BRIEF => Please return each of the entries that follow, unchanged in every word.

DATA PROVIDED =>

──────────

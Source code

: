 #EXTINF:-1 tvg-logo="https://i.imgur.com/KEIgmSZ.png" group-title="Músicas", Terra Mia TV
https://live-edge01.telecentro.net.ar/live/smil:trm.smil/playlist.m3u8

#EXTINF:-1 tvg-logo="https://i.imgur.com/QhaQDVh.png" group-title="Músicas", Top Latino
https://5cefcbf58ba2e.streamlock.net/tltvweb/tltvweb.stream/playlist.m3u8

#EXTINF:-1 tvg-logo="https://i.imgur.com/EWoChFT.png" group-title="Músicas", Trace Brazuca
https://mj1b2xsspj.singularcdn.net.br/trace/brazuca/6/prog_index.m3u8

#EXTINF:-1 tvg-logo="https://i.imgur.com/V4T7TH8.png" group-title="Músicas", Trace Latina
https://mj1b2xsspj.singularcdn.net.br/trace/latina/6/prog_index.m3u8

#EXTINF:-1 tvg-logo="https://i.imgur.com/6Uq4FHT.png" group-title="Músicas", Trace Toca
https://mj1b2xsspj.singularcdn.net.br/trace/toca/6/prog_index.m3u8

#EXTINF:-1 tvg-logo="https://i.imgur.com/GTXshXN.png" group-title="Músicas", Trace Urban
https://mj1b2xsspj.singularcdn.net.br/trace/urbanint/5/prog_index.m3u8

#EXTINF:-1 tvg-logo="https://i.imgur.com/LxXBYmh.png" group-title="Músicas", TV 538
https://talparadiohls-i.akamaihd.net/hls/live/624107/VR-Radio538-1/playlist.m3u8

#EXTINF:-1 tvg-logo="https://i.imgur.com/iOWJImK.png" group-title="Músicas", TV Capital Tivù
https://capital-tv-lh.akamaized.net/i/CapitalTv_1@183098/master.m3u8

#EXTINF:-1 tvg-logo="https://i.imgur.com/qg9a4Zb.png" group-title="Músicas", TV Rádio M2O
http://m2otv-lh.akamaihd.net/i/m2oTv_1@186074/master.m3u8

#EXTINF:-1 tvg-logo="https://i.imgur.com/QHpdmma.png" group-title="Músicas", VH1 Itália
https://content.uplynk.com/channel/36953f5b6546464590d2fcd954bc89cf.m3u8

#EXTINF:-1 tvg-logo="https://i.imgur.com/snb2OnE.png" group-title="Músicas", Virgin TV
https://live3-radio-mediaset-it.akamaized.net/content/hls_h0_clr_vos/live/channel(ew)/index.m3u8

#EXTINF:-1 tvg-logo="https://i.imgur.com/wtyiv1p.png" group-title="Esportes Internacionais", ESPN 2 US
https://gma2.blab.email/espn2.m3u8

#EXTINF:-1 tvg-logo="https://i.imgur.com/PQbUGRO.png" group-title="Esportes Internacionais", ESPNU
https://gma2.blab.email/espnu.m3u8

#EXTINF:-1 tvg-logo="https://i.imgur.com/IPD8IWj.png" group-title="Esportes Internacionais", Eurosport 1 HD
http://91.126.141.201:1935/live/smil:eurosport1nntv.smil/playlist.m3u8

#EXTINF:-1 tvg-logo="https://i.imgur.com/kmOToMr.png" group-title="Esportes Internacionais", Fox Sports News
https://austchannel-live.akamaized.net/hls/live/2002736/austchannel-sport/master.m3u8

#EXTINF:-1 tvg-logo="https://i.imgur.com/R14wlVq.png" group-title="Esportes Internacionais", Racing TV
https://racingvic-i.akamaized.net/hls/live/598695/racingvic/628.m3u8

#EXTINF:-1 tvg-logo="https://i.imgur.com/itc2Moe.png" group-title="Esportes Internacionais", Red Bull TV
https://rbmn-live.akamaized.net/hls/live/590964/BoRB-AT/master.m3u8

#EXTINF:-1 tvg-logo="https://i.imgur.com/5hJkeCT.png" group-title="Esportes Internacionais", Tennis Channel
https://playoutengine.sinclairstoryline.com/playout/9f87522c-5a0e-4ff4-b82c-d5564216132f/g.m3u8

──────────

RESPONSE BELOW =>
Source code

: #EXTINF:-1 tvg-logo="https://i.imgur.com/KEIgmSZ.png" group-title="Músicas", Terra Mia TV
https://live-edge01.telecentro.net.ar/live/smil:trm.smil/playlist.m3u8

#EXTINF:-1 tvg-logo="https://i.imgur.com/QhaQDVh.png" group-title="Músicas", Top Latino
https://5cefcbf58ba2e.streamlock.net/tltvweb/tltvweb.stream/playlist.m3u8

#EXTINF:-1 tvg-logo="https://i.imgur.com/EWoChFT.png" group-title="Músicas", Trace Brazuca
https://mj1b2xsspj.singularcdn.net.br/trace/brazuca/6/prog_index.m3u8

#EXTINF:-1 tvg-logo="https://i.imgur.com/V4T7TH8.png" group-title="Músicas", Trace Latina
https://mj1b2xsspj.singularcdn.net.br/trace/latina/6/prog_index.m3u8

#EXTINF:-1 tvg-logo="https://i.imgur.com/6Uq4FHT.png" group-title="Músicas", Trace Toca
https://mj1b2xsspj.singularcdn.net.br/trace/toca/6/prog_index.m3u8

#EXTINF:-1 tvg-logo="https://i.imgur.com/GTXshXN.png" group-title="Músicas", Trace Urban
https://mj1b2xsspj.singularcdn.net.br/trace/urbanint/5/prog_index.m3u8

#EXTINF:-1 tvg-logo="https://i.imgur.com/LxXBYmh.png" group-title="Músicas", TV 538
https://talparadiohls-i.akamaihd.net/hls/live/624107/VR-Radio538-1/playlist.m3u8

#EXTINF:-1 tvg-logo="https://i.imgur.com/iOWJImK.png" group-title="Músicas", TV Capital Tivù
https://capital-tv-lh.akamaized.net/i/CapitalTv_1@183098/master.m3u8

#EXTINF:-1 tvg-logo="https://i.imgur.com/qg9a4Zb.png" group-title="Músicas", TV Rádio M2O
http://m2otv-lh.akamaihd.net/i/m2oTv_1@186074/master.m3u8

#EXTINF:-1 tvg-logo="https://i.imgur.com/QHpdmma.png" group-title="Músicas", VH1 Itália
https://content.uplynk.com/channel/36953f5b6546464590d2fcd954bc89cf.m3u8

#EXTINF:-1 tvg-logo="https://i.imgur.com/snb2OnE.png" group-title="Músicas", Virgin TV
https://live3-radio-mediaset-it.akamaized.net/content/hls_h0_clr_vos/live/channel(ew)/index.m3u8

#EXTINF:-1 tvg-logo="https://i.imgur.com/wtyiv1p.png" group-title="Esportes Internacionais", ESPN 2 US
https://gma2.blab.email/espn2.m3u8

#EXTINF:-1 tvg-logo="https://i.imgur.com/PQbUGRO.png" group-title="Esportes Internacionais", ESPNU
https://gma2.blab.email/espnu.m3u8

#EXTINF:-1 tvg-logo="https://i.imgur.com/IPD8IWj.png" group-title="Esportes Internacionais", Eurosport 1 HD
http://91.126.141.201:1935/live/smil:eurosport1nntv.smil/playlist.m3u8

#EXTINF:-1 tvg-logo="https://i.imgur.com/kmOToMr.png" group-title="Esportes Internacionais", Fox Sports News
https://austchannel-live.akamaized.net/hls/live/2002736/austchannel-sport/master.m3u8

#EXTINF:-1 tvg-logo="https://i.imgur.com/R14wlVq.png" group-title="Esportes Internacionais", Racing TV
https://racingvic-i.akamaized.net/hls/live/598695/racingvic/628.m3u8

#EXTINF:-1 tvg-logo="https://i.imgur.com/itc2Moe.png" group-title="Esportes Internacionais", Red Bull TV
https://rbmn-live.akamaized.net/hls/live/590964/BoRB-AT/master.m3u8

#EXTINF:-1 tvg-logo="https://i.imgur.com/5hJkeCT.png" group-title="Esportes Internacionais", Tennis Channel
https://playoutengine.sinclairstoryline.com/playout/9f87522c-5a0e-4ff4-b82c-d5564216132f/g.m3u8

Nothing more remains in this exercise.